-- SOURCE MATERIAL follows --
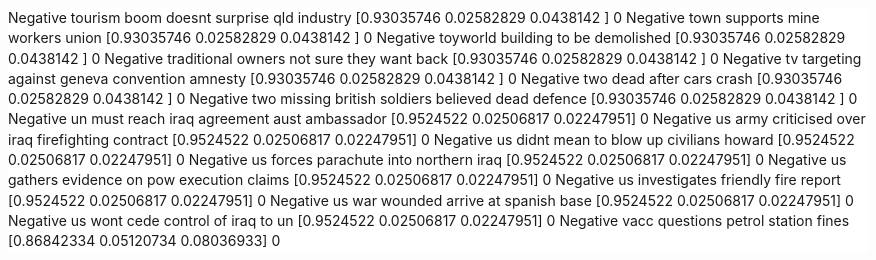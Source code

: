 Negative
tourism boom doesnt surprise qld industry
[0.93035746 0.02582829 0.0438142 ]
0
Negative
town supports mine workers union
[0.93035746 0.02582829 0.0438142 ]
0
Negative
toyworld building to be demolished
[0.93035746 0.02582829 0.0438142 ]
0
Negative
traditional owners not sure they want back
[0.93035746 0.02582829 0.0438142 ]
0
Negative
tv targeting against geneva convention amnesty
[0.93035746 0.02582829 0.0438142 ]
0
Negative
two dead after cars crash
[0.93035746 0.02582829 0.0438142 ]
0
Negative
two missing british soldiers believed dead defence
[0.93035746 0.02582829 0.0438142 ]
0
Negative
un must reach iraq agreement aust ambassador
[0.9524522  0.02506817 0.02247951]
0
Negative
us army criticised over iraq firefighting contract
[0.9524522  0.02506817 0.02247951]
0
Negative
us didnt mean to blow up civilians howard
[0.9524522  0.02506817 0.02247951]
0
Negative
us forces parachute into northern iraq
[0.9524522  0.02506817 0.02247951]
0
Negative
us gathers evidence on pow execution claims
[0.9524522  0.02506817 0.02247951]
0
Negative
us investigates friendly fire report
[0.9524522  0.02506817 0.02247951]
0
Negative
us war wounded arrive at spanish base
[0.9524522  0.02506817 0.02247951]
0
Negative
us wont cede control of iraq to un
[0.9524522  0.02506817 0.02247951]
0
Negative
vacc questions petrol station fines
[0.86842334 0.05120734 0.08036933]
0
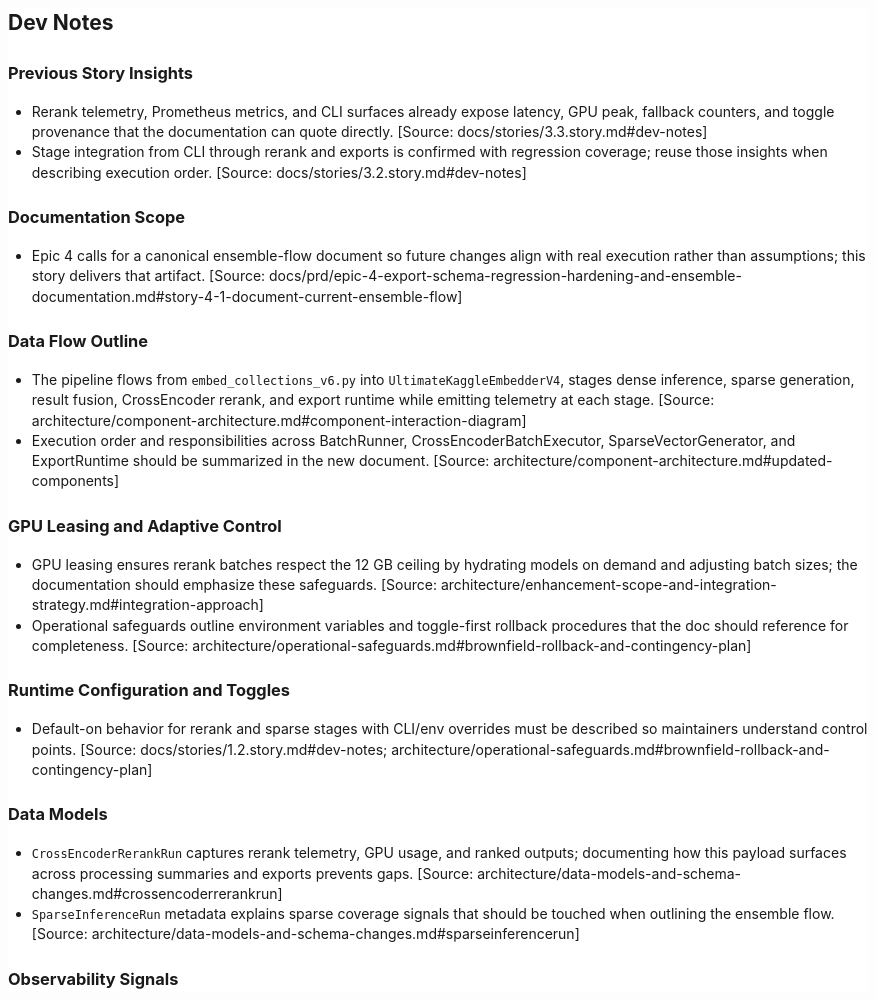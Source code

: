 ## Dev Notes

### Previous Story Insights

- Rerank telemetry, Prometheus metrics, and CLI surfaces already expose latency, GPU peak, fallback counters, and toggle provenance that the documentation can quote directly. [Source: docs/stories/3.3.story.md#dev-notes]
- Stage integration from CLI through rerank and exports is confirmed with regression coverage; reuse those insights when describing execution order. [Source: docs/stories/3.2.story.md#dev-notes]

### Documentation Scope

- Epic 4 calls for a canonical ensemble-flow document so future changes align with real execution rather than assumptions; this story delivers that artifact. [Source: docs/prd/epic-4-export-schema-regression-hardening-and-ensemble-documentation.md#story-4-1-document-current-ensemble-flow]

### Data Flow Outline

- The pipeline flows from `embed_collections_v6.py` into `UltimateKaggleEmbedderV4`, stages dense inference, sparse generation, result fusion, CrossEncoder rerank, and export runtime while emitting telemetry at each stage. [Source: architecture/component-architecture.md#component-interaction-diagram]
- Execution order and responsibilities across BatchRunner, CrossEncoderBatchExecutor, SparseVectorGenerator, and ExportRuntime should be summarized in the new document. [Source: architecture/component-architecture.md#updated-components]

### GPU Leasing and Adaptive Control

- GPU leasing ensures rerank batches respect the 12 GB ceiling by hydrating models on demand and adjusting batch sizes; the documentation should emphasize these safeguards. [Source: architecture/enhancement-scope-and-integration-strategy.md#integration-approach]
- Operational safeguards outline environment variables and toggle-first rollback procedures that the doc should reference for completeness. [Source: architecture/operational-safeguards.md#brownfield-rollback-and-contingency-plan]

### Runtime Configuration and Toggles

- Default-on behavior for rerank and sparse stages with CLI/env overrides must be described so maintainers understand control points. [Source: docs/stories/1.2.story.md#dev-notes; architecture/operational-safeguards.md#brownfield-rollback-and-contingency-plan]

### Data Models

- `CrossEncoderRerankRun` captures rerank telemetry, GPU usage, and ranked outputs; documenting how this payload surfaces across processing summaries and exports prevents gaps. [Source: architecture/data-models-and-schema-changes.md#crossencoderrerankrun]
- `SparseInferenceRun` metadata explains sparse coverage signals that should be touched when outlining the ensemble flow. [Source: architecture/data-models-and-schema-changes.md#sparseinferencerun]

### Observability Signals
-- SOURCE MATERIAL concluded --
WHAT YOU SHOULD DO »
Search the data for "- Operational safeguards". Beginning with that line, set down every line through the last exactly.

RESPONSE TO THE TASK »
- Operational safeguards outline environment variables and toggle-first rollback procedures that the doc should reference for completeness. [Source: architecture/operational-safeguards.md#brownfield-rollback-and-contingency-plan]

### Runtime Configuration and Toggles

- Default-on behavior for rerank and sparse stages with CLI/env overrides must be described so maintainers understand control points. [Source: docs/stories/1.2.story.md#dev-notes; architecture/operational-safeguards.md#brownfield-rollback-and-contingency-plan]

### Data Models

- `CrossEncoderRerankRun` captures rerank telemetry, GPU usage, and ranked outputs; documenting how this payload surfaces across processing summaries and exports prevents gaps. [Source: architecture/data-models-and-schema-changes.md#crossencoderrerankrun]
- `SparseInferenceRun` metadata explains sparse coverage signals that should be touched when outlining the ensemble flow. [Source: architecture/data-models-and-schema-changes.md#sparseinferencerun]

### Observability Signals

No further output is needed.